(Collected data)
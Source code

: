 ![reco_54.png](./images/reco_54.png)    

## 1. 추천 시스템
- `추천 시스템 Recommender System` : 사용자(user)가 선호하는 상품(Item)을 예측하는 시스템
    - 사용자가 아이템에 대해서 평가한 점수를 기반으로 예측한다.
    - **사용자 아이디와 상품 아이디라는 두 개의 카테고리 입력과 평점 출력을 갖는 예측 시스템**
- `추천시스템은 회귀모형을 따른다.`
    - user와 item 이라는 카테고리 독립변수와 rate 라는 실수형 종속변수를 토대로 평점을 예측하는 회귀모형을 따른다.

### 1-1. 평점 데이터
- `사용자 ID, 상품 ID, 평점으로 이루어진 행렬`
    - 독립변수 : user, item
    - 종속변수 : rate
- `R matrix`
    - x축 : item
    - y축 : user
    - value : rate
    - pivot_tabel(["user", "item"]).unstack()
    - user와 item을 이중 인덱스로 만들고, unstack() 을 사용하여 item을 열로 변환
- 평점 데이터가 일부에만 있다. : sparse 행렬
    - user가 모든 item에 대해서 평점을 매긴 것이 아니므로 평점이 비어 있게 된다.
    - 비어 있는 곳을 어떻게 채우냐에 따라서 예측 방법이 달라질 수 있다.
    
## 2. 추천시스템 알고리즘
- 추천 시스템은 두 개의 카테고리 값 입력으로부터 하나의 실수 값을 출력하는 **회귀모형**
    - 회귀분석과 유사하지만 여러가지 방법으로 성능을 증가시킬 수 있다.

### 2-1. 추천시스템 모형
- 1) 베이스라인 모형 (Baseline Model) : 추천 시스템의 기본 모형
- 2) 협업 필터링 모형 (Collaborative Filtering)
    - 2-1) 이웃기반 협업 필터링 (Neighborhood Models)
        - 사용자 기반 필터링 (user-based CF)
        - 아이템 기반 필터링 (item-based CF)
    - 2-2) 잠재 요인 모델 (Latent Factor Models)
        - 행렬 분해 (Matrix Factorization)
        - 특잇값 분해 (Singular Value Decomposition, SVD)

▶ _WORK REQUIRED_:
Count the lines in the records above that contain the word "user와", and give only that number.

▶ _PROBLEM SOLUTION_:
2